━━ Data provided ━━

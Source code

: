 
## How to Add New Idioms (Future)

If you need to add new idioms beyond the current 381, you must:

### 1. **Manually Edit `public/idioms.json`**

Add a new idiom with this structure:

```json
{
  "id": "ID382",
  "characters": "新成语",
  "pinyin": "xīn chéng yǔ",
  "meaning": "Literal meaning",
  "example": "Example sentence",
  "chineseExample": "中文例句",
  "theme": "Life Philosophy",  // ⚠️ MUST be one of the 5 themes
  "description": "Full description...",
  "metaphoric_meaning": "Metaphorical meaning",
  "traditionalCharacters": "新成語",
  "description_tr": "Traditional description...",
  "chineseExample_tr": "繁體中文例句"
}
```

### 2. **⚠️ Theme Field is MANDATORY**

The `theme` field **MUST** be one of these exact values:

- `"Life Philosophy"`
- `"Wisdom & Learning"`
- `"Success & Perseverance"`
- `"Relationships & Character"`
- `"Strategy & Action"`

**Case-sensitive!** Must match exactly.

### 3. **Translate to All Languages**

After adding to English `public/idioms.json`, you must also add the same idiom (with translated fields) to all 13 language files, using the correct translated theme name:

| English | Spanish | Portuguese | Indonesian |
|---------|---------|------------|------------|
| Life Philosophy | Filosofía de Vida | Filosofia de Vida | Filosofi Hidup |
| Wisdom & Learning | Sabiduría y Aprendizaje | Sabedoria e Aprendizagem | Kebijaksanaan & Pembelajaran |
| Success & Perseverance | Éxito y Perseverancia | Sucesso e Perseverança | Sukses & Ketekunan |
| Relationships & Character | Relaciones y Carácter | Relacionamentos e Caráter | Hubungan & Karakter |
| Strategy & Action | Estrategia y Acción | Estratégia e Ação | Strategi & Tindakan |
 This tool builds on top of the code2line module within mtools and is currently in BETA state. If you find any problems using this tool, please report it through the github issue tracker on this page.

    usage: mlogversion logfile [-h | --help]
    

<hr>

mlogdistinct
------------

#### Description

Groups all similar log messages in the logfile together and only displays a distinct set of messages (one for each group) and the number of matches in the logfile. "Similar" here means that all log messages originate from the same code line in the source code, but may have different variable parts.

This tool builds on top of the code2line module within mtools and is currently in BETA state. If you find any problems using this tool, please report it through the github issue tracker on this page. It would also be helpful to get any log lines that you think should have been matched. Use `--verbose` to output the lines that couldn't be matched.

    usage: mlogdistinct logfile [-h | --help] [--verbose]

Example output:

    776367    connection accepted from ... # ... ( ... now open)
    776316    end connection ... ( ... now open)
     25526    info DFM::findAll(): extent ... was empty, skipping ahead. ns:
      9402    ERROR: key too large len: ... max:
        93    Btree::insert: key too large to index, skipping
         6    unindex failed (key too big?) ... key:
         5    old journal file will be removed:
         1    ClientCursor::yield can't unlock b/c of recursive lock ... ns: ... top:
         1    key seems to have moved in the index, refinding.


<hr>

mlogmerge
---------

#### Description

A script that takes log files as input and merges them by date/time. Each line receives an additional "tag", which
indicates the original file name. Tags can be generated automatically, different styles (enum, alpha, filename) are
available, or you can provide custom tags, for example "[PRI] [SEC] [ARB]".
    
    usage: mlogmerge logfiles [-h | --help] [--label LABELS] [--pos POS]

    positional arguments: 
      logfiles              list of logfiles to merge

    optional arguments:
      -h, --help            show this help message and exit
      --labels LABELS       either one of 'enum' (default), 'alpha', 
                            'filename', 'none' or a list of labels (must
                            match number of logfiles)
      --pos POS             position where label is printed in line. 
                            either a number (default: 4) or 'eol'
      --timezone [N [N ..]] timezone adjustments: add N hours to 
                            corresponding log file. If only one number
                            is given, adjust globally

━━━

→ **What this task involves**: Reproduce the records above in full and with exact wording.

→ **Answer box**:
Source code

: 
## How to Add New Idioms (Future)

If you need to add new idioms beyond the current 381, you must:

### 1. **Manually Edit `public/idioms.json`**

Add a new idiom with this structure:

```json
{
  "id": "ID382",
  "characters": "新成语",
  "pinyin": "xīn chéng yǔ",
  "meaning": "Literal meaning",
  "example": "Example sentence",
  "chineseExample": "中文例句",
  "theme": "Life Philosophy",  // ⚠️ MUST be one of the 5 themes
  "description": "Full description...",
  "metaphoric_meaning": "Metaphorical meaning",
  "traditionalCharacters": "新成語",
  "description_tr": "Traditional description...",
  "chineseExample_tr": "繁體中文例句"
}
```

### 2. **⚠️ Theme Field is MANDATORY**

The `theme` field **MUST** be one of these exact values:

- `"Life Philosophy"`
- `"Wisdom & Learning"`
- `"Success & Perseverance"`
- `"Relationships & Character"`
- `"Strategy & Action"`

**Case-sensitive!** Must match exactly.

### 3. **Translate to All Languages**

After adding to English `public/idioms.json`, you must also add the same idiom (with translated fields) to all 13 language files, using the correct translated theme name:

| English | Spanish | Portuguese | Indonesian |
|---------|---------|------------|------------|
| Life Philosophy | Filosofía de Vida | Filosofia de Vida | Filosofi Hidup |
| Wisdom & Learning | Sabiduría y Aprendizaje | Sabedoria e Aprendizagem | Kebijaksanaan & Pembelajaran |
| Success & Perseverance | Éxito y Perseverancia | Sucesso e Perseverança | Sukses & Ketekunan |
| Relationships & Character | Relaciones y Carácter | Relacionamentos e Caráter | Hubungan & Karakter |
| Strategy & Action | Estrategia y Acción | Estratégia e Ação | Strategi & Tindakan |
 This tool builds on top of the code2line module within mtools and is currently in BETA state. If you find any problems using this tool, please report it through the github issue tracker on this page.

    usage: mlogversion logfile [-h | --help]
    

<hr>

mlogdistinct
------------

#### Description

Groups all similar log messages in the logfile together and only displays a distinct set of messages (one for each group) and the number of matches in the logfile. "Similar" here means that all log messages originate from the same code line in the source code, but may have different variable parts.

This tool builds on top of the code2line module within mtools and is currently in BETA state. If you find any problems using this tool, please report it through the github issue tracker on this page. It would also be helpful to get any log lines that you think should have been matched. Use `--verbose` to output the lines that couldn't be matched.

    usage: mlogdistinct logfile [-h | --help] [--verbose]

Example output:

    776367    connection accepted from ... # ... ( ... now open)
    776316    end connection ... ( ... now open)
     25526    info DFM::findAll(): extent ... was empty, skipping ahead. ns:
      9402    ERROR: key too large len: ... max:
        93    Btree::insert: key too large to index, skipping
         6    unindex failed (key too big?) ... key:
         5    old journal file will be removed:
         1    ClientCursor::yield can't unlock b/c of recursive lock ... ns: ... top:
         1    key seems to have moved in the index, refinding.


<hr>

mlogmerge
---------

#### Description

A script that takes log files as input and merges them by date/time. Each line receives an additional "tag", which
indicates the original file name. Tags can be generated automatically, different styles (enum, alpha, filename) are
available, or you can provide custom tags, for example "[PRI] [SEC] [ARB]".
    
    usage: mlogmerge logfiles [-h | --help] [--label LABELS] [--pos POS]

    positional arguments: 
      logfiles              list of logfiles to merge

    optional arguments:
      -h, --help            show this help message and exit
      --labels LABELS       either one of 'enum' (default), 'alpha', 
                            'filename', 'none' or a list of labels (must
                            match number of logfiles)
      --pos POS             position where label is printed in line. 
                            either a number (default: 4) or 'eol'
      --timezone [N [N ..]] timezone adjustments: add N hours to 
                            corresponding log file. If only one number
                            is given, adjust globally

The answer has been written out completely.